Seeing a group of black-clad, ‘masked-up’ people at your friendly neighbourhood political protest can seem daunting and scary to the every-day centrist liberal democrat, or even to a green party member who considers themselves progressive. But the Antifa black bloc is nothing to be afraid of, nor should you see them as a destructive or negative presence in the current political climate. While the mainstream media likes to depict them as equal to groups such as National Action and the Ku Klux Klan, or maybe even worse, it seems strange that a group which stands for feminism, worker’s rights and peaceful coexistence should be seen as equally abhorrent as those who condone genocide.
The black bloc is a name affiliated with anti-fascist, often anarchist protestors going back to the Brokdorf Demonstrations of 1977, when the German government used water cannons, armoured cars, pepper spray, and Tasers to break up large numbers of anti-nuclear weapons protestors. In reaction, the protestors in Germany began dressing all in black, to make it harder for police to distinguish individuals in the crowd, and covering their faces with masks, to hide their identity and to protect from pepper spray. The birth of the ‘block bloc’ exemplifies how the anti-fascist or ‘Antifa’ movement has come to be interpreted as offensive and aggressive, despite their origin in defensive, counteractive tactics.
In more recent protests, the black bloc have been successful in protecting themselves and fellow protesters from police brutality and unlawful arrest. However, many news sources have chosen instead to focus on the protests at University of California Berkeley, in the United States, where a group of black-blockers threw fireworks at the building where known member of the ‘alt-right,’ Milo Yiannopoulos, was planning to speak. The protest caused the speech to be cancelled, however many have vilified the black-blockers at Berkeley for their “idiotic, “violent,” and “childish” actions. However, the problem remains that people like Yiannopoulos, and others such as Richard Spencer – a public figure in the US who is even more outspoken in his support of white supremacy and fascism – are still being given active forums where they encourage people to do much worse than throw fireworks and break windows.

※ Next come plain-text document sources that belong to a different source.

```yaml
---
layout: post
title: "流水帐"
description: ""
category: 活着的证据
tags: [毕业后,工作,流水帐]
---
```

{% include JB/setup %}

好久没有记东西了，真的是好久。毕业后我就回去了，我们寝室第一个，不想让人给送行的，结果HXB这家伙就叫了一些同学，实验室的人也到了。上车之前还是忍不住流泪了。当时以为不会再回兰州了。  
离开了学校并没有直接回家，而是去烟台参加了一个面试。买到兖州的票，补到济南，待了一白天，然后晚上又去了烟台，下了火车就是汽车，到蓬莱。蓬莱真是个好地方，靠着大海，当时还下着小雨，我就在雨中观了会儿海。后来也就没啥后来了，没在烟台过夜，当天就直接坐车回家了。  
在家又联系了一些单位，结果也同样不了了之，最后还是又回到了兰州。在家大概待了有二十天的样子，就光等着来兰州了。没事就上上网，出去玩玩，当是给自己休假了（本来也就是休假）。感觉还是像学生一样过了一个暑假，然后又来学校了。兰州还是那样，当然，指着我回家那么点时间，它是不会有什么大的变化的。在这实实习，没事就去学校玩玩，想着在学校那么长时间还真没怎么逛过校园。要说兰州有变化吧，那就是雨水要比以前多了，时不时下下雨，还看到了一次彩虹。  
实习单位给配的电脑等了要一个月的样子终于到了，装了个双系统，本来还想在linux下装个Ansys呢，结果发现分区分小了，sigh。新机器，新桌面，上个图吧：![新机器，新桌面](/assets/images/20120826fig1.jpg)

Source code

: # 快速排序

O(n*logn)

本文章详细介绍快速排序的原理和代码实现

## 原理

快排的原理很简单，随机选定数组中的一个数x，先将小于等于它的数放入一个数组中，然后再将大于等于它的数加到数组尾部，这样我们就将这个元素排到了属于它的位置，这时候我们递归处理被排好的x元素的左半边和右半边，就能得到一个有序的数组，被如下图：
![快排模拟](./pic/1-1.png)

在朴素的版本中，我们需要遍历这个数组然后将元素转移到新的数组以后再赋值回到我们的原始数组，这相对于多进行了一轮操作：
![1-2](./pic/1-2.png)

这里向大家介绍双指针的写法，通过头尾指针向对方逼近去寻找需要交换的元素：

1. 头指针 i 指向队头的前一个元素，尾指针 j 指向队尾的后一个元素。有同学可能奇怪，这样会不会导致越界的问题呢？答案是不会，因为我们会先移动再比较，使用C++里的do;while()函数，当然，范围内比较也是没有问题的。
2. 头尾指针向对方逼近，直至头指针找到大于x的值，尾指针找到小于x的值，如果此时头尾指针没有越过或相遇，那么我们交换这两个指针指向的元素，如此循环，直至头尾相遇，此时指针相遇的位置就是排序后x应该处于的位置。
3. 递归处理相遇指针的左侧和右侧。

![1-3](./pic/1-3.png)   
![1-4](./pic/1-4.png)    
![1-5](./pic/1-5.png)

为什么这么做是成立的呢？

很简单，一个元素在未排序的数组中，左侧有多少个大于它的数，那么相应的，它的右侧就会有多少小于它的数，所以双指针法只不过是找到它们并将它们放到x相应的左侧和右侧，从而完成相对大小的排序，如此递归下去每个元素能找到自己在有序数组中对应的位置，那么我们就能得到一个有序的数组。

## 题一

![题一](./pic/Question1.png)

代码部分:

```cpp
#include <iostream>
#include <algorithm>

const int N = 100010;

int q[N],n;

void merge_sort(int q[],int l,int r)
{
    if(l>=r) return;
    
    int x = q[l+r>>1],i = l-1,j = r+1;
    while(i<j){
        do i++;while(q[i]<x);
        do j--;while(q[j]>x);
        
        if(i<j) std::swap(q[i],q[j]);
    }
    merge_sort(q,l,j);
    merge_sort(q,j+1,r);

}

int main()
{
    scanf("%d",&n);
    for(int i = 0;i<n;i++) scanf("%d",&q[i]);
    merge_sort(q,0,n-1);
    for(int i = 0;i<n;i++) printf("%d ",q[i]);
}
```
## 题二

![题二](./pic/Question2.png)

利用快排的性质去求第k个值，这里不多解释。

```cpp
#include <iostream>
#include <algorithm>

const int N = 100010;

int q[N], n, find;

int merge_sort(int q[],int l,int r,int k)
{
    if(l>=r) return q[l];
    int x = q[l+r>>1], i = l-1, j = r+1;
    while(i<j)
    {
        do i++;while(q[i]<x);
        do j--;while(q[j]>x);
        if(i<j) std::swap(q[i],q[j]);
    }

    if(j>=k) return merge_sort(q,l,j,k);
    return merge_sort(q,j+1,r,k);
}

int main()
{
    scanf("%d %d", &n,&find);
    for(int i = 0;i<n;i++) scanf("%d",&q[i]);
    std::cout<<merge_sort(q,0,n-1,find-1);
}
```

Richard Spencer openly advocates for “ethnically cleansing” the United States of all non-white citizens, while at a protest against Yiannopoulos speaking at the University of Washington campus in January, a protester was shot and seriously injured by a one of his supporters. Only a few months ago people living in liberal bubbles still believed that the 2016 U.S. Presidential Election would soon be a joke we could all laugh about . And yet in that short time we have seen families taken from their legal homes, children denied life-saving health care, and people with the legal right to live in the US turned away at the border, all because of the prejudices Yiannopoulos and Spencer spread.
I don’t see why people choose to vilify the black bloc as childish, when it seems that their opposition is by far the bigger bully in the playground. Standing up for equal rights, protecting themselves and others from police brutality, and speaking out against fascism should be enough of a reason to support these people, no matter what they wear.